São seis da manhã. O despertador toca impiedoso, ignorando ser ainda noite lá fora. Amélia levanta-se sonolenta e acorda os filhos. Até chegar ao serviço, tem de os preparar para sair, levá-los às respetivas escolas, apanhar a camioneta e depois o metro, que a essa hora vai sempre a abarrotar.

Na repartição de finanças, o relógio de ponto não falha na sua precisão eletrónica, e cada segundo de atraso é registado com minúcia. Já sentada no seu posto, Amélia vê desfilarem à sua frente todo o tipo de pessoas: simpáticas, carrancudas, interrogativas, impacientes, desesperadas. Na maior parte dos casos, todas se queixam do tempo que demoram a ser atendidas, da burocracia a que são sujeitas, do roubo que são os impostos. Amélia até pensa como elas, mas não o pode dizer. Fecha-se em copas e tenta fazer o que pode, mas nada parece ajudar: o computador teima em demorar eternidades a abrir os programas de que necessita, cada folha mandada imprimir é arrancada a ferros da máquina infernal, os utentes que esperam começam a reclamar em massa… e a hora de almoço que não chega.

Isto num dia bom, porque há alturas em que lá aparecem aqueles casos bicudos a que Amélia, por muito que queira, não sabe dar resposta.
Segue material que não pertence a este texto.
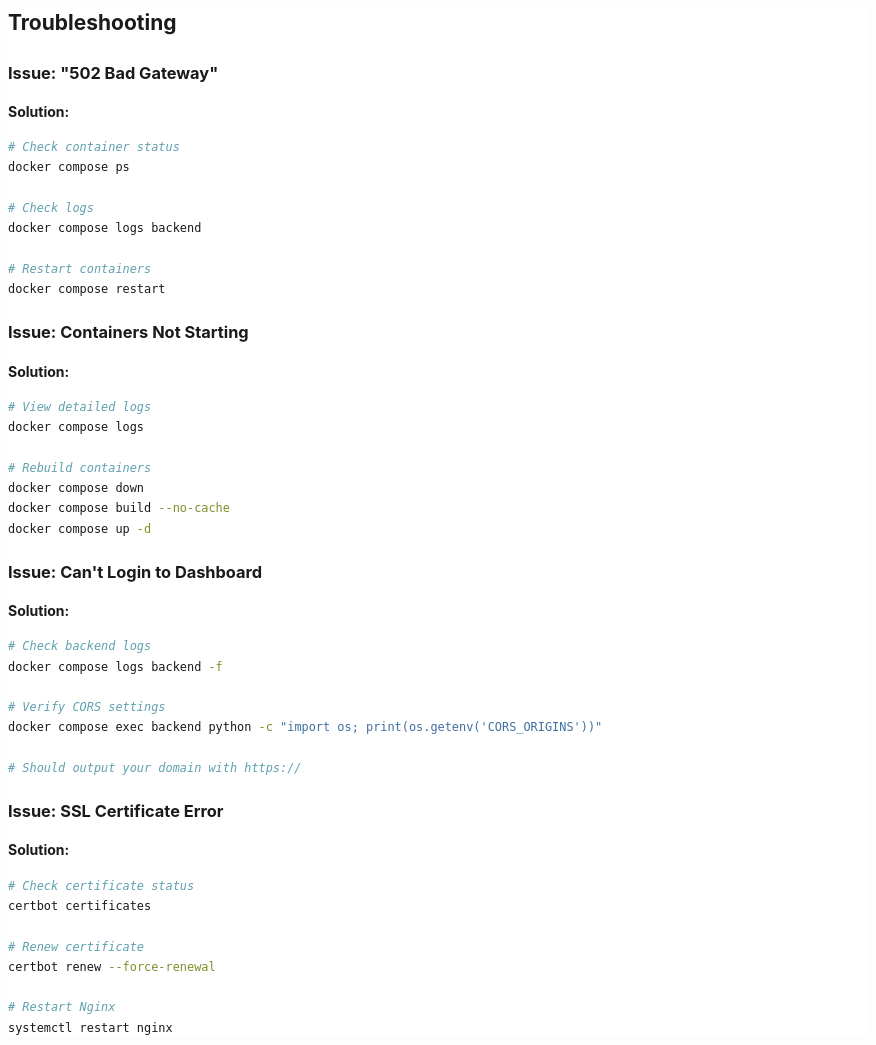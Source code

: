 
## Troubleshooting

### Issue: "502 Bad Gateway"

**Solution:**

```bash
# Check container status
docker compose ps

# Check logs
docker compose logs backend

# Restart containers
docker compose restart
```

### Issue: Containers Not Starting

**Solution:**

```bash
# View detailed logs
docker compose logs

# Rebuild containers
docker compose down
docker compose build --no-cache
docker compose up -d
```

### Issue: Can't Login to Dashboard

**Solution:**

```bash
# Check backend logs
docker compose logs backend -f

# Verify CORS settings
docker compose exec backend python -c "import os; print(os.getenv('CORS_ORIGINS'))"

# Should output your domain with https://
```

### Issue: SSL Certificate Error

**Solution:**

```bash
# Check certificate status
certbot certificates

# Renew certificate
certbot renew --force-renewal

# Restart Nginx
systemctl restart nginx
```
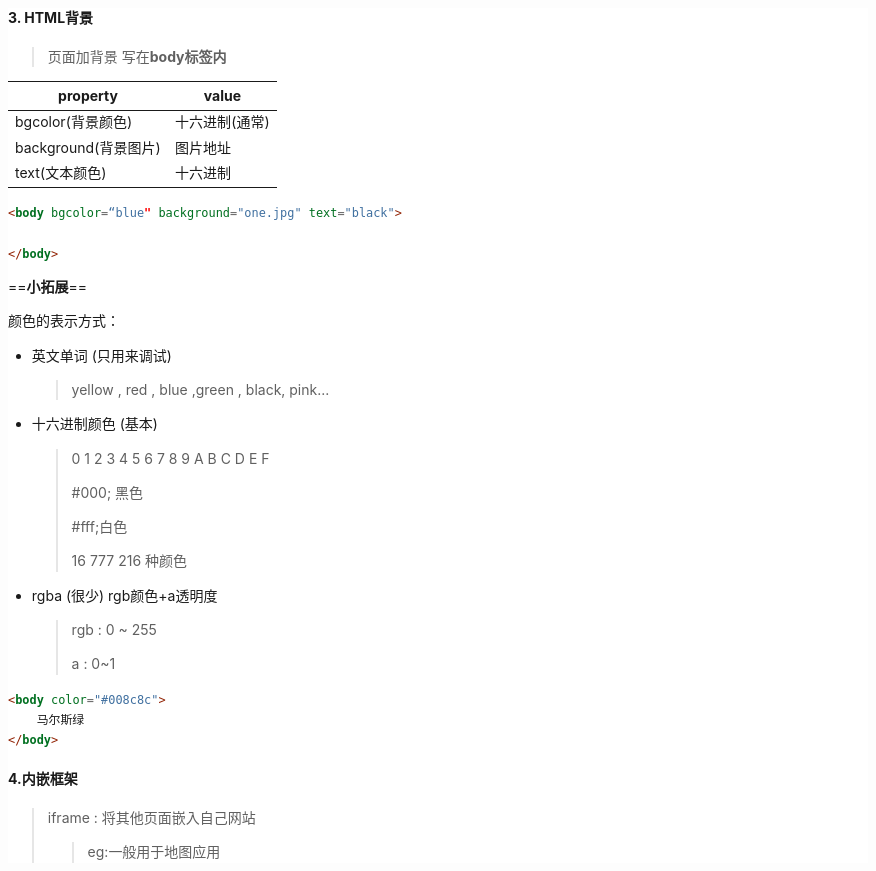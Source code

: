 
  

#### 3. HTML背景

> 页面加背景 写在**body标签内**

| property             | value          |
| -------------------- | -------------- |
| bgcolor(背景颜色)    | 十六进制(通常) |
| background(背景图片) | 图片地址       |
| text(文本颜色)       | 十六进制       |

```html	
<body bgcolor=“blue" background="one.jpg" text="black">
    
</body>
```

==**小拓展**==

颜色的表示方式：

- 英文单词  (只用来调试)

  > yellow , red , blue ,green , black, pink...

- 十六进制颜色 (基本)

  >0 1 2 3 4 5 6 7 8 9 A B C D E F 
  >
  >#000; 黑色
  >
  >#fff;白色
  >
  >16 777 216 种颜色

- rgba (很少) rgb颜色+a透明度

  > rgb : 0 ~ 255
  >
  > a : 0~1

```html
<body color="#008c8c">
    马尔斯绿
</body>
```



#### 4.内嵌框架

> iframe : 将其他页面嵌入自己网站       
>
> > eg:一般用于地图应用


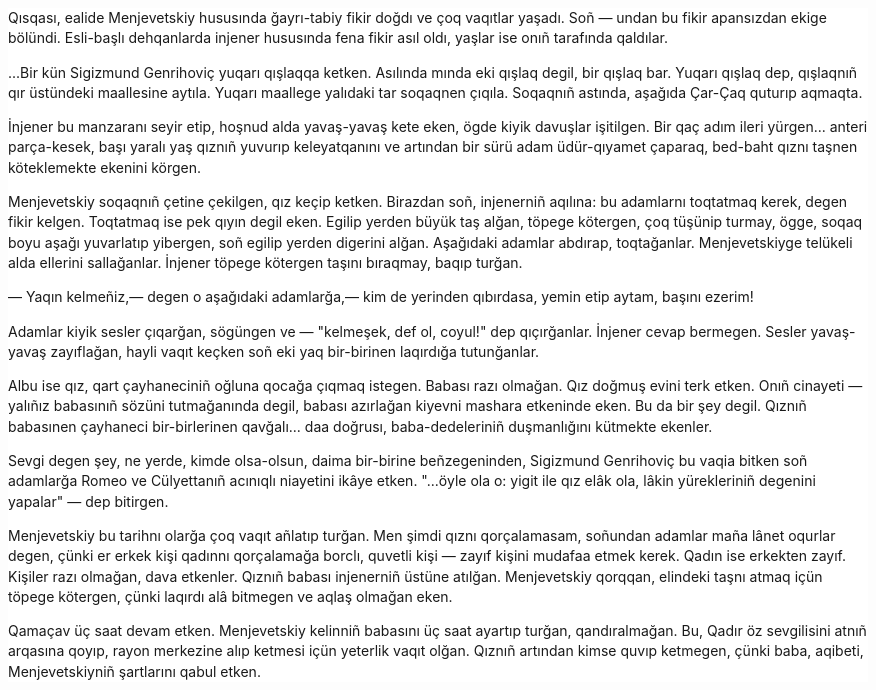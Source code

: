 Qısqası, ealide Menjevetskiy hususında ğayrı-tabiy fikir doğdı ve çoq vaqıtlar yaşadı.
Soñ — undan bu fikir apansızdan ekige bölündi.
Esli-başlı dehqanlarda injener hususında fena fikir asıl oldı, yaşlar ise onıñ tarafında qaldılar.

...Bir kün Sigizmund Genrihoviç yuqarı qışlaqqa ketken.
Asılında mında eki qışlaq degil, bir qışlaq bar.
Yuqarı qışlaq dep, qışlaqnıñ qır üstündeki maallesine aytıla.
Yuqarı maallege yalıdaki tar soqaqnen çıqıla.
Soqaqnıñ astında, aşağıda Çar-Çaq quturıp aqmaqta.

İnjener bu manzaranı seyir etip, hoşnud alda yavaş-yavaş kete eken, ögde kiyik davuşlar işitilgen.
Bir qaç adım ileri yürgen... anteri parça-kesek, başı yaralı yaş qıznıñ yuvurıp keleyatqanını ve artından bir sürü adam üdür-qıyamet çaparaq, bed-baht qıznı taşnen köteklemekte ekenini körgen.

Menjevetskiy soqaqnıñ çetine çekilgen, qız keçip ketken.
Birazdan soñ, injenerniñ aqılına: bu adamlarnı toqtatmaq kerek, degen fikir kelgen.
Toqtatmaq ise pek qıyın degil eken.
Egilip yerden büyük taş alğan, töpege kötergen, çoq tüşünip turmay, ögge, soqaq boyu aşağı yuvarlatıp yibergen, soñ egilip yerden digerini alğan.
Aşağıdaki adamlar abdırap, toqtağanlar.
Menjevetskiyge telükeli alda ellerini sallağanlar.
İnjener töpege kötergen taşını bıraqmay, baqıp turğan.

— Yaqın kelmeñiz,— degen o aşağıdaki adamlarğa,— kim de yerinden qıbırdasa, yemin etip aytam, başını ezerim!

Adamlar kiyik sesler çıqarğan, sögüngen ve — "kelmeşek, def ol, coyul!" dep qıçırğanlar.
İnjener cevap bermegen.
Sesler yavaş-yavaş zayıflağan, hayli vaqıt keçken soñ eki yaq bir-birinen laqırdığa tutunğanlar.

Albu ise qız, qart çayhaneciniñ oğluna qocağa çıqmaq istegen.
Babası razı olmağan.
Qız doğmuş evini terk etken.
Onıñ cinayeti — yalıñız babasınıñ sözüni tutmağanında degil, babası azırlağan kiyevni mashara etkeninde eken.
Bu da bir şey degil.
Qıznıñ babasınen çayhaneci bir-birlerinen qavğalı... daa doğrusı, baba-dedeleriniñ duşmanlığını kütmekte ekenler.

Sevgi degen şey, ne yerde, kimde olsa-olsun, daima bir-birine beñzegeninden, Sigizmund Genrihoviç bu vaqia bitken soñ adamlarğa Romeo ve Cülyettanıñ acınıqlı niayetini ikâye etken.
"...öyle ola o: yigit ile qız elâk ola, lâkin yürekleriniñ degenini yapalar" — dep bitirgen.

Menjevetskiy bu tarihnı olarğa çoq vaqıt añlatıp turğan.
Men şimdi qıznı qorçalamasam, soñundan adamlar maña lânet oqurlar degen, çünki er erkek kişi qadınnı qorçalamağa borclı, quvetli kişi — zayıf kişini mudafaa etmek kerek.
Qadın ise erkekten zayıf.
Kişiler razı olmağan, dava etkenler.
Qıznıñ babası injenerniñ üstüne atılğan.
Menjevetskiy qorqqan, elindeki taşnı atmaq içün töpege kötergen, çünki laqırdı alâ bitmegen ve aqlaş olmağan eken.

Qamaçav üç saat devam etken.
Menjevetskiy kelinniñ babasını üç saat ayartıp turğan, qandıralmağan.
Bu, Qadır öz sevgilisini atnıñ arqasına qoyıp, rayon merkezine alıp ketmesi içün yeterlik vaqıt olğan.
Qıznıñ artından kimse quvıp ketmegen, çünki baba, aqibeti, Menjevetskiyniñ şartlarını qabul etken.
É que, à conta da crise, ela não tem tido formação que lhe troque por miúdos a legislação que está sempre a mudar. Por brio profissional, e sabendo-se por conta própria, lá vai folheando os manuais em alguns serões em que os miúdos se deitam mais cedo e ela não adormece em frente à televisão. Mesmo assim, lá fica de vez em quando encavacada ao balcão, valendo-lhe a experiência de uma colega mais velha.

É por isso que Amélia sabe que mais uma hora de trabalho por dia não vai significar mais eficiência. Ela já faz o que pode, atura quem é mal-educado, socorre o desesperado, explica tudo tim-tim por tim-tim a quem parece perdido. A partir de agora sairá de casa ainda mais de madrugada, os filhos terão de ir para a escola ainda mais cedo, ficando no recreio ao deus-dará. Ficar mais sessenta minutos por dia no serviço só vai deixá-la mais extenuada, fazê-la ir buscar os filhos já de noite no inverno, chegar a casa a correr e aproveitar a alta velocidade o tempo que lhe resta até se deitar: orientar-lhes os tpc, dar-lhes banho, fazer o jantar, preparar as lancheiras para o dia seguinte, arrumar a cozinha, ler-lhes uma história, passar a ferro a roupa para o dia seguinte, lavar roupa, estendê-la… Em dias assim não há espaço para o lazer, para um pouco de descanso, para retomar a energia que precisa para continuar. Descansar só mesmo nas poucas horas em que se der ao luxo de dormir.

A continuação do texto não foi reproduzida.